The shift to this style of learning is “tough work, but our teachers are doing it beautifully,” Keane-Dreyer said.

The most gratifying part of working on the board has been the excitement of teachers and staff for tackling new challenges in learning, and the cooperation between the districts, according to Keane-Dreyer.

The school’s greatest strength is “a commitment on all levels” – including the board, teachers, staff and administration –  “to providing education for all students, and making it a great school for the kids and community,” she said.

Keane-Dreyer said she decided to end her time on the board in part because her daughter, Molly Keane-Dreyer, now lives in New York City and she wants to be able to visit regularly.

Being a School Board member is a big time commitment, Keane-Dreyer said, “and I was going to do it all the way or just say no.”

“I’m ready to step off the board and watch from a different perspective,” she said.

Mike Reynolds 

The best evidence of democracy, according to Reynolds, is found in Raymond’s small-town conversations.

“The difference of a few voices is sometimes all it takes to make a big change,” said Reynolds, former chairman of Raymond’s Board of Selectman. “I’ve seen it multiple times that an individual has spoken and it has changed the room because they gave their heartfelt opinion.”

Reynolds retired this year after serving 12 years as a member of the Board of Selectman.

“I felt it was time to step away and let someone with fresh ideas be a part of it,” he said.

To those people with “fresh ideas” who might be intimidated by the idea of joining the board, Reynolds says, “No one needs to know about politics to be on the select board,” Reynolds said. “You use your common sense, and that’s important.”

Reynolds decided to join the board while volunteering for the town’s technology committee in 2004. He was approached by other committee members, he said, and asked if he would consider joining the Board.

Twelve years later what he’s most proud of, he said, is that during that time the tax-rate has remained virtually the same. Reynolds, for instance, has seen his property taxes on his home increase $38 since 2004.

“Over the years (the board) has managed boom and bust times, and new growth from businesses,” Reynolds.

All the while, he said said, the town budget increased by one-third, to $4.1 million.

“We were able to grow at the same pace the town was growing,” Reynolds said. In part, growth was managed by cutting back on services and office staff and developing a website for the town where services can be accessed 24/7.

Town Manager Don Willard said in his time on the board, Reynolds “provided for increased infrastructure, which promoted transparency,” and streamlined the process for distributing information among the select board.

“He’s a very good person to work with, Willard said, “fair, reasonable, calm and collected. He’s not someone who rattled easily, which is important in this business.”

In terms of legacy, Willard, said Reynolds will be remembered “for the positive changes to the town, and a real dedication to public service and improving the town in a myriad of ways.”

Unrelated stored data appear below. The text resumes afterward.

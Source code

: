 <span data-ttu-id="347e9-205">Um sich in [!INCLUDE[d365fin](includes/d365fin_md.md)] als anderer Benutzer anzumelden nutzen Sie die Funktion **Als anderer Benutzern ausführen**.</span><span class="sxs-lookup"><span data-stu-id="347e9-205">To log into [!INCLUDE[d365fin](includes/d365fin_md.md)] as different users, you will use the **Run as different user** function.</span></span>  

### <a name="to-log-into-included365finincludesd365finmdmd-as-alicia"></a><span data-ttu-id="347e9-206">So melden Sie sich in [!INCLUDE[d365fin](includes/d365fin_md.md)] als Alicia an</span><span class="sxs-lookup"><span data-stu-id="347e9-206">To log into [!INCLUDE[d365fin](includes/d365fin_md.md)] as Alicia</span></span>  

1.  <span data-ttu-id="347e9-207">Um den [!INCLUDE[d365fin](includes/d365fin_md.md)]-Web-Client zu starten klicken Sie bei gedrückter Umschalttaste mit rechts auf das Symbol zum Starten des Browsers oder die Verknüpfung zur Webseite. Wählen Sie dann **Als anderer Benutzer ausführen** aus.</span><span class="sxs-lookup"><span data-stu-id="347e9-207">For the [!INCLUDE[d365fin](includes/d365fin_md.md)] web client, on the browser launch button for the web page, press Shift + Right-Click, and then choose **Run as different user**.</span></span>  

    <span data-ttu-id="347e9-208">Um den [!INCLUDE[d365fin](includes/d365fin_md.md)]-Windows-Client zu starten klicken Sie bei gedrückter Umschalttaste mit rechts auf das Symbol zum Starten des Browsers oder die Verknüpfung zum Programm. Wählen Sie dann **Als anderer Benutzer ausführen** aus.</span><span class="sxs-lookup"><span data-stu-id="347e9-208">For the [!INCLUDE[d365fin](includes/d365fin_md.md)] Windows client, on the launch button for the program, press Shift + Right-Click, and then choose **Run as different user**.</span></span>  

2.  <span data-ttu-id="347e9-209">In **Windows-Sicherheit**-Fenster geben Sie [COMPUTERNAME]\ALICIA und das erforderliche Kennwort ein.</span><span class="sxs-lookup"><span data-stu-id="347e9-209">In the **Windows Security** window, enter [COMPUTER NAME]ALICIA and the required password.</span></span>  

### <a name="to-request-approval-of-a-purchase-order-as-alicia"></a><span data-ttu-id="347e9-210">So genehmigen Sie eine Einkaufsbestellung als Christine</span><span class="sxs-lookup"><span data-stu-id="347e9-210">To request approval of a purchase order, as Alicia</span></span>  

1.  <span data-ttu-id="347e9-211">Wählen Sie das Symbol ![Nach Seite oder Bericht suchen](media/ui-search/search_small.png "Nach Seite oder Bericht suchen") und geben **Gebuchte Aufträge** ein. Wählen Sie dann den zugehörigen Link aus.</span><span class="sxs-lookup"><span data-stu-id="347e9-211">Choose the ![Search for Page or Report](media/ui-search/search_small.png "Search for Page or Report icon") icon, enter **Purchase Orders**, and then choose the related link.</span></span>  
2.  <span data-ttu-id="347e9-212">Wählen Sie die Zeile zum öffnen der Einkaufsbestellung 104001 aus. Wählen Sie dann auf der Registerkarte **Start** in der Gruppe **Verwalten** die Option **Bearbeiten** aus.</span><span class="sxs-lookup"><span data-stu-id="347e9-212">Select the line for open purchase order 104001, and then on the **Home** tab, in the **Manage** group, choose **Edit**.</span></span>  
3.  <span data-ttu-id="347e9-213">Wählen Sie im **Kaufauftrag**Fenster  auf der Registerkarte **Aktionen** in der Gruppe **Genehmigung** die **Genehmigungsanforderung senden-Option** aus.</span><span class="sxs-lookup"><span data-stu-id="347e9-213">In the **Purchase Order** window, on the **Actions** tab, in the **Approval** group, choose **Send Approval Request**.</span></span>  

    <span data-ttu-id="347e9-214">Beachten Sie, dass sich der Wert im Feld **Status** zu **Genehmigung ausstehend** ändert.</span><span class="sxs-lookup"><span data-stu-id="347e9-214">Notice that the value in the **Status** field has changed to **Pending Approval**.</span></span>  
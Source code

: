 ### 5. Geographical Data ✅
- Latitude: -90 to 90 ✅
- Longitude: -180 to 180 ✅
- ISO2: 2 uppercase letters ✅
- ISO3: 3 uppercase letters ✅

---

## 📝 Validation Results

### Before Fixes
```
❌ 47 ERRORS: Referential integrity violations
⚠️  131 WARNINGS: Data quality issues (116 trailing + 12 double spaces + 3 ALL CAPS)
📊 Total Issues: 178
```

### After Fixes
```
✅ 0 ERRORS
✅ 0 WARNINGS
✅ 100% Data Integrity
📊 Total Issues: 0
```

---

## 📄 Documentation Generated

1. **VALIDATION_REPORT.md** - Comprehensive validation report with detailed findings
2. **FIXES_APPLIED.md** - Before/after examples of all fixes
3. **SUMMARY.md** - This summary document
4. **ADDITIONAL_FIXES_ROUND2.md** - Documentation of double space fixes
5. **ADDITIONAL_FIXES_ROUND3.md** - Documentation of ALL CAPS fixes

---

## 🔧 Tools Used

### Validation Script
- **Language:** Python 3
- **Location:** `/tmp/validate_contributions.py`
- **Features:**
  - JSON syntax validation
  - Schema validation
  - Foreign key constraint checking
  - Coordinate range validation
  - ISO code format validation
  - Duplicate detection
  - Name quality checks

When Reynolds joined the board in the early 2000s, one of the town’s major goals was to manage growth, he said. Now that the town’s population seems to have leveled off, it’s clear “Raymond will never be a commercial destination,” he said.

“What we are is a water resource and a second home resource,” Reynolds said. As climate change continues to affect water resources across the world, “our water recreation will become even more desirable,” Reynolds said, and “the lakefront is going to be what the town is known for.”

The town’s population nearly triples during the summer months, Reynolds said. Nearly half of the town’s tax dollars come from vacation home owners, which is an industry that is not going away, he said.

The tourists aren’t the only ones enjoying the scenery. Reynold’s favorite place in all of Raymond, he said, is sitting on the front porch outside his house in the woods.

When he worked in Portland, Reynolds said, he most looked forward to coming home and “being in my favorite paradise. (Sitting on my porch) is still one of my favorite things to do.”